When you delve into a Murakami book you’re never quite sure what you’ll find – will it be surreal and mind bending, like The Wind-up Bird Chronicle, or darkly realistic like Norwegian Wood? Well, this collection of short stories certainly has more in common with the latter, though not entirely so.
The title gives away the linking theme, but that’s too simplistic. There’s longing and loneliness here but also a desire to understand, to discover. The tones are often deeply melancholic and the tales are told – in typical Murakami style – in a matter of fact, somewhat unemotional way, but are totally beguiling nonetheless. As you would expect, they are beautifully written, containing lines that stopped me in my tracks to ponder the pure truth of the statements.
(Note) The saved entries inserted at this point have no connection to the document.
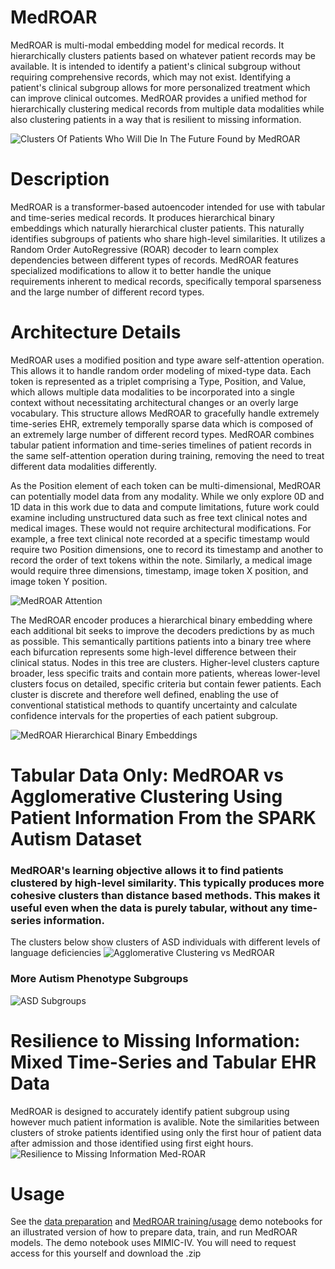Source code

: # MedROAR
MedROAR is multi-modal embedding model for medical records. It hierarchically clusters patients based on whatever patient records may be available. It is intended to identify a patient's clinical subgroup without requiring comprehensive records, which may not exist. Identifying a patient's clinical subgroup allows for more personalized treatment which can improve clinical outcomes. MedROAR provides a unified method for hierarchically clustering medical records from multiple data modalities while also clustering patients in a way that is resilient to missing information.

![Clusters Of Patients Who Will Die In The Future Found by MedROAR](resources/cluster.png)

# Description
MedROAR is a transformer-based autoencoder intended for use with tabular and time-series medical records. It produces hierarchical binary embeddings which naturally hierarchical cluster patients. This naturally identifies subgroups of patients who share high-level similarities. It utilizes a Random Order AutoRegressive (ROAR) decoder to learn complex dependencies between different types of records. MedROAR features specialized modifications to allow it to better handle the unique requirements inherent to medical records, specifically temporal sparseness and the large number of different record types.

# Architecture Details
MedROAR uses a modified position and type aware self-attention operation. This allows it to handle random order modeling of mixed-type data. Each token is represented as a triplet comprising a Type, Position, and Value, which allows multiple data modalities to be incorporated into a single context without necessitating architectural changes or an overly large vocabulary. This structure allows MedROAR to gracefully handle extremely time-series EHR, extremely temporally sparse data which is composed of an extremely large number of different record types. MedROAR combines tabular patient information and time-series timelines of patient records in the same self-attention operation during training, removing the need to treat different data modalities differently. 

As the Position element of each token can be multi-dimensional, MedROAR can potentially model data from any modality. While we only explore 0D and 1D data in this work due to data and compute limitations, future work could examine including unstructured data such as free text clinical notes and medical images. These would not require architectural modifications. For example, a free text clinical note recorded at a specific timestamp would require two Position dimensions, one to record its timestamp and another to record the order of text tokens within the note. Similarly, a medical image would require three dimensions, timestamp, image token X position, and image token Y position.

![MedROAR Attention](resources/figure_2_attention.png)

The MedROAR encoder produces a hierarchical binary embedding where each additional bit seeks to improve the decoders predictions by as much as possible. This semantically partitions patients into a binary tree where each bifurcation represents some high-level difference between their clinical status. Nodes in this tree are clusters. Higher-level clusters capture broader, less specific traits and contain more patients, whereas lower-level clusters focus on detailed, specific criteria but contain fewer patients. Each cluster is discrete and therefore well defined, enabling the use of conventional statistical methods to quantify uncertainty and calculate confidence intervals for the properties of each patient subgroup.

![MedROAR Hierarchical Binary Embeddings](resources/figure_3_translation.png)

# Tabular Data Only: MedROAR vs Agglomerative Clustering Using Patient Information From the SPARK Autism Dataset
### MedROAR's learning objective allows it to find patients clustered by high-level similarity. This typically produces more cohesive clusters than distance based methods. This makes it useful even when the data is purely tabular, without any time-series information.
The clusters below show clusters of ASD individuals with different levels of language deficiencies 
![Agglomerative Clustering vs MedROAR](resources/figure_4_language.png)

### More Autism Phenotype Subgroups
![ASD Subgroups](resources/figure_5_asd_clusters.png)

# Resilience to Missing Information: Mixed Time-Series and Tabular EHR Data
MedROAR is designed to accurately identify patient subgroup using however much patient information is avalible. Note the similarities between clusters of stroke patients identified using only the first hour of patient data after admission and those identified using first eight hours.
![Resilience to Missing Information Med-ROAR](resources/figure_6_missing_information.png)

# Usage
See the [data preparation](prepare_data.ipynb) and [MedROAR training/usage](MedROAR_demo.ipynb) demo notebooks for an illustrated version of how to prepare data, train, and run MedROAR models. The demo notebook uses MIMIC-IV. You will need to request access for this yourself and download the .zip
An actor has lost his wife after 20 years. She died after a short illness, and as he is driven to and from the theatre in which he is performing, he is quizzed by his female driver. It appears that he knew his wife had had affairs and at one stage took the strange step of befriending a fellow actor purely because he suspected he had had trysts with his late wife. Was his motivation just curiosity, as he sought to understand his wife’s motivation to seek out other male company? Or was he looking to exact revenge in some manner? A young man talks to his friend about his own girlfriend. They met when they were quite a bit younger and have been together for some time, but they don’t have a sexual relationship. He attempts to persuade his friend to take his girlfriend out on a date. What is the spur for this, and where does he expect this to take his own relationship with his girlfriend?
In both of these stories, I was struck by the apparent strangeness of the actions taken by the lead protagonist, yet as the narrative developed, these actions seemed to make more sense. Murakami regularly introduces me to people who not only live in a very different culture but who also seem slightly off-kilter. It’s unsettling… but stimulating. Sometimes, I can reconcile myself to who they are and why they do what they do, but not always.
A cosmetic surgeon seems to have everything a single man could want: money, a good career, and an abundance of willing female company. He’s careful not to put himself in a position where he will become too emotionally involved with these women. In fact, his favoured route is to liaise with women who are already in a steady relationship. He enjoys their company, relishes the conversations, and, of course, the sex. But then it happens - he falls in love. This certainly wasn’t in the plan, and it throws his whole life into turmoil. In the title piece, a man receives a ‘phone call advising him that an ex-girlfriend has committed suicide. He’s not sure why he received the call as he’d had no contact with her for a long time. However, he reflects that this is the third ex-girlfriend of his who has committed suicide. And then there’s the account of a young man in confinement, who is visited by a housekeeper who also provides sexual favours and talks to him about reincarnation (she was an eel in a previous life) and a boy she secretly stalked.
These stories spoke to me of introspection and addiction and of a yearning for relationships lost. I don’t think I’ve worked out the true underlying message in any of these tales (if, indeed, there is one) but the story of the surgeon, in particular, has a haunting and compelling unexpectedness to it.
Kino, about a man who opens a small bar after he splits with his wife is the only story I’d read before. A short enigmatic story from the master of the surreal. It’s a freebie (just follow the link accompanying this book on the Goodreads site) and if you’re a fan of Murakami’s work you should take a look; it’ll see you through a morning cappuccino.
Kino owns a small bar in a back street of Tokyo. He doesn’t get many customers, but one man does visit a couple of times each week and always sits in the same place, the most uncomfortable spot in the bar. They rarely talk. There’s a cat and jazz music and whiskey, of course – all staple ingredients in any Murakami tale.
As is his way, the story exists between the lines. Murakami tends to create a mood as much as he writes a story, and there’s plenty of mood here. It’s simple and sad, and I had to think about it a bit to extract its message, I believe it's one of the strongest offerings in this book.
The final story is the most surreal. It’s a reversal of Kafka’s The Metamorphosis in which Gregor Samsa awakens to find himself transformed from insect to human. As he stumbles about his apartment trying to get used to this new, strange body, he is visited by a hunchbacked woman to whom he becomes attracted.
It’s my first foray into the world of the author’s short story collections, and it’s one I found hugely rewarding. As always with compendiums of this sort, some pieces attracted me more than others, but I enjoyed the fact that each felt very separate and different to the last. Murakami has a hugely fertile mind and an uncanny ability to put words on a page in a way that excites, confuses, and disturbs. I’m off to find more like this.